From the start I tried to deny my Pakistani self. I was ashamed. It was a curse and I wanted to be rid of it. I wanted to be like everyone else. I read with understanding a story in a newspaper about a black boy who, when he noticed that burnt skin turned white, jumped into a bath of boiling water.

At school, one teacher always spoke to me in a ‘Peter Sellers’ Indian accent. Another refused to call me by my name, calling me Pakistani Pete instead. So I refused to call the teacher by his name and used his nickname instead. This led to trouble; arguments, detentions, escapes from school over hedges, and eventually suspension. This played into my hands; this couldn’t have been better.

With a friend I roamed the streets and fields all day; I sat beside streams; I stole yellow lurex trousers from a shop and smuggled them out of the house under my school trousers; I hid in woods reading hard books; and I saw the film Zulu several times.

This friend, who became Johnny in my film, My Beautiful Laundrette, came one day to the house. It was a shock.

He was dressed in jeans so tough they almost stood up by themselves. These were suspended above his boots by Union Jack braces of ‘hangman’s strength’, revealing a stretch of milk bottle white leg. He seemed to have sprung up several inches because of his Dr Martens boots, which had steel caps and soles as thick as cheese sandwiches. His Ben Sherman shirt with a pleat down the back was essential. And his hair, which was only a quarter of an inch long all over, stuck out of his head like little nails. This unmoving creation he concentratedly touched up every hour with a sharpened steel comb that also served as a dagger.

He soon got the name Bog Brush, though this was not a moniker you would use to his face. Where before he was an angel-boy with a blond quiff flattened down by his mother’s loving spit, a clean handkerchief always in his pocket, as well as being a keen cornet player for the Air Cadets, he’d now gained a brand-new truculent demeanour.
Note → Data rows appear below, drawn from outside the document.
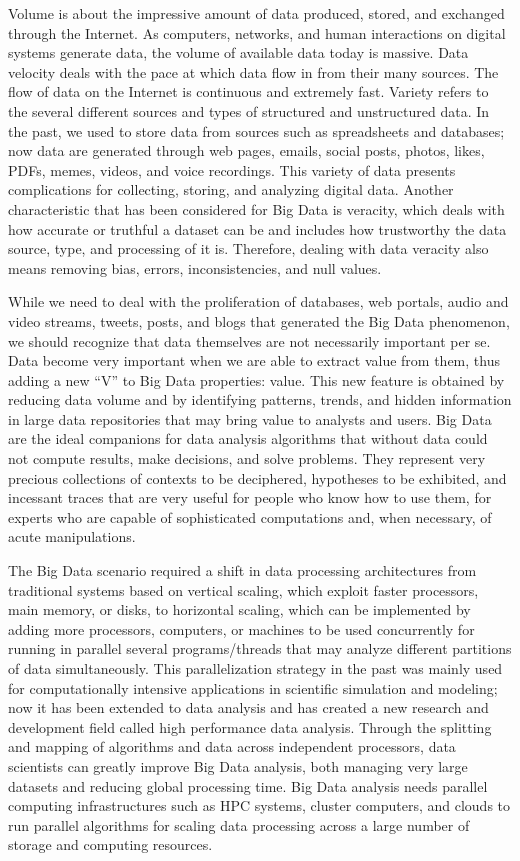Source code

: Volume is about the impressive amount of data produced, stored, and exchanged through the Internet. As computers, networks, and human interactions on digital systems generate data, the volume of available data today is massive. Data velocity deals with the pace at which data flow in from their many sources. The flow of data on the Internet is continuous and extremely fast. Variety refers to the several different sources and types of structured and unstructured data. In the past, we used to store data from sources such as spreadsheets and databases; now data are generated through web pages, emails, social posts, photos, likes, PDFs, memes, videos, and voice recordings. This variety of data presents complications for collecting, storing, and analyzing digital data. Another characteristic that has been considered for Big Data is veracity, which deals with how accurate or truthful a dataset can be and includes how trustworthy the data source, type, and processing of it is. Therefore, dealing with data veracity also means removing bias, errors, inconsistencies, and null values.

While we need to deal with the proliferation of databases, web portals, audio and video streams, tweets, posts, and blogs that generated the Big Data phenomenon, we should recognize that data themselves are not necessarily important per se. Data become very important when we are able to extract value from them, thus adding a new ``V'' to Big Data properties: value. This new feature is obtained by reducing data volume and by identifying patterns, trends, and hidden information in large data repositories that may bring value to analysts and users. Big Data are the ideal companions for data analysis algorithms that without data could not compute results, make decisions, and solve problems. They represent very precious collections of contexts to be deciphered, hypotheses to be exhibited, and incessant traces that are very useful for people who know how to use them, for experts who are capable of sophisticated computations and, when necessary, of acute manipulations.

The Big Data scenario required a shift in data processing architectures from traditional systems based on vertical scaling, which exploit faster processors, main memory, or disks, to horizontal scaling, which can be implemented by adding more processors, computers, or machines to be used concurrently for running in parallel several programs/{\allowbreak}threads that may analyze different partitions of data simultaneously. This parallelization strategy in the past was mainly used for computationally intensive applications in scientific simulation and modeling; now it has been extended to data analysis and has created a new research and development field called high performance data analysis. Through the splitting and mapping of algorithms and data across independent processors, data scientists can greatly improve Big Data analysis, both managing very large datasets and reducing global processing time. Big Data analysis needs parallel computing infrastructures such as HPC systems, cluster computers, and clouds to run parallel algorithms for scaling data processing across a large number of storage and computing resources.

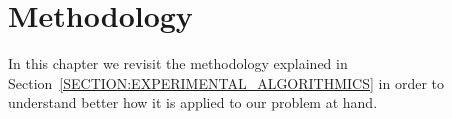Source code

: 

\chapter{Methodology}
\label{CHAPTER:METHODLOGY}

In this chapter we revisit the methodology explained in Section~\ref{SECTION:EXPERIMENTAL_ALGORITHMICS} in order to understand better how it is applied to our problem at hand.



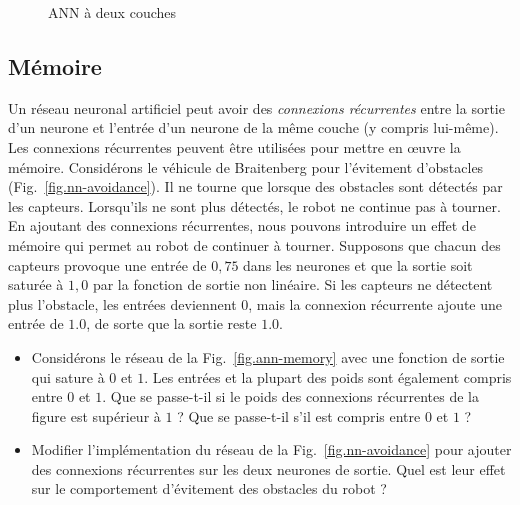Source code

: \begin{figure}
\begin{center}
\caption{ANN à deux couches}
\label{fig.two-layer-ann}
\end{center}
\end{figure}

\subsection{Mémoire}\label{s.ann-mémoire}

Un réseau neuronal artificiel peut avoir des \emph{connexions récurrentes} entre la sortie d'un neurone et l'entrée d'un neurone de la même couche (y compris lui-même). Les connexions récurrentes peuvent être utilisées pour mettre en œuvre la mémoire. Considérons le véhicule de Braitenberg pour l'évitement d'obstacles (Fig.~\ref{fig.nn-avoidance}). Il ne tourne que lorsque des obstacles sont détectés par les capteurs. Lorsqu'ils ne sont plus détectés, le robot ne continue pas à tourner. En ajoutant des connexions récurrentes, nous pouvons introduire un effet de mémoire qui permet au robot de continuer à tourner. Supposons que chacun des capteurs provoque une entrée de $0,75$ dans les neurones et que la sortie soit saturée à $1,0$ par la fonction de sortie non linéaire. Si les capteurs ne détectent plus l'obstacle, les entrées deviennent $0$, mais la connexion récurrente ajoute une entrée de $1.0$, de sorte que la sortie reste $1.0$.

\begin{framed}
\begin{itemize}
\item Considérons le réseau de la Fig.~\ref{fig.ann-memory} avec une fonction de sortie qui sature à $0$ et $1$. Les entrées et la plupart des poids sont également compris entre $0$ et $1$. Que se passe-t-il si le poids des connexions récurrentes de la figure est supérieur à $1$ ? Que se passe-t-il s'il est compris entre $0$ et $1$ ?
\item Modifier l'implémentation du réseau de la Fig.~\ref{fig.nn-avoidance} pour ajouter des connexions récurrentes sur les deux neurones de sortie. Quel est leur effet sur le comportement d'évitement des obstacles du robot ?
\end{itemize}
\end{framed}

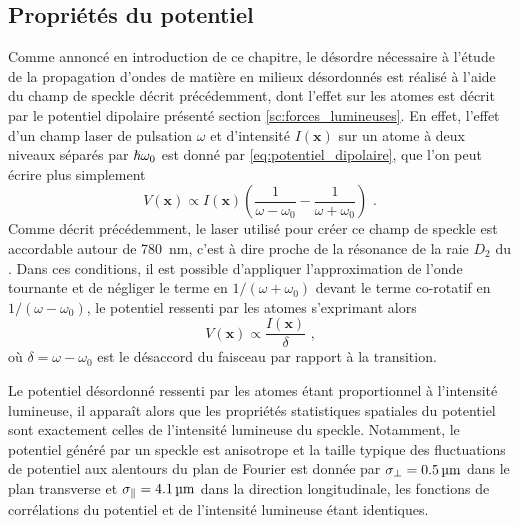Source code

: \subsection{Propriétés du potentiel}
\label{sc:propriete_potentiel_speckle}
Comme annoncé en introduction de ce chapitre, le désordre nécessaire à l'étude de la propagation d'ondes de matière en milieux désordonnés est réalisé à l'aide du champ de speckle décrit précédemment, dont l'effet sur les atomes est décrit par le potentiel dipolaire présenté section \ref{sc:forces_lumineuses}. En effet, l'effet d'un champ laser de pulsation $\omega$ et d'intensité $I(\mathbf{x})$ sur un atome à deux niveaux séparés par $\hslash \omega_0$ est donné par \ref{eq:potentiel_dipolaire}, que l'on peut écrire plus simplement 
\begin{equation}
V(\mathbf{x}) \propto I(\mathbf{x}) \left( \frac{1}{\omega-\omega_0} - \frac{1}{\omega+\omega_0} \right) \text{ .}
\end{equation}
Comme décrit précédemment, le laser utilisé pour créer ce champ de speckle est accordable autour de \SI{780}{\nano\metre}, c'est à dire proche de la résonance de la raie $D_2$ du . Dans ces conditions, il est possible d'appliquer l'approximation de l'onde tournante et de négliger le terme en $1/(\omega+\omega_0)$ devant le terme co-rotatif en $1/(\omega-\omega_0)$, le potentiel ressenti par les atomes s'exprimant alors
\begin{equation}
V(\mathbf{x}) \propto \frac{I(\mathbf{x})}{\delta} \text{ ,}
\label{eq:potentiel_dipolaire_approx}
\end{equation}
où $\delta=\omega-\omega_0$ est le désaccord du faisceau par rapport à la transition. 

Le potentiel désordonné ressenti par les atomes étant proportionnel à l'intensité lumineuse, il apparaît alors que les propriétés statistiques spatiales du potentiel sont exactement celles de l'intensité lumineuse du speckle. Notamment, le potentiel généré par un speckle est anisotrope et la taille typique des fluctuations de potentiel aux alentours du plan de Fourier est donnée par $\sigma_{\perp}=\SI{0.5}{\micro\metre}$ dans le plan transverse et $\sigma_{\parallel}=\SI{4.1}{\micro\metre}$ dans la direction longitudinale, les fonctions de corrélations du potentiel et de l'intensité lumineuse étant identiques.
My mother was so terrified by this stormtrooper dancing on her doorstep to the ‘Skinhead Moonstomp’, which he moaned to himself continuously, that she had to lie down.

I decided to go out roaming with B.B. before my father got home from work. But it wasn’t the same as before. We couldn’t have our talks without being interrupted. Bog Brush had become Someone. To his intense pleasure, similarly dressed strangers greeted Bog Brush in the street as if they were in a war-torn foreign country and in the same army battalion. We were suddenly banned from cinemas. The Wimpy Bar in which we sat for hours with milkshakes wouldn’t let us in. As a matter of pride we now had to go round the back and lob a brick at the rear window of the place.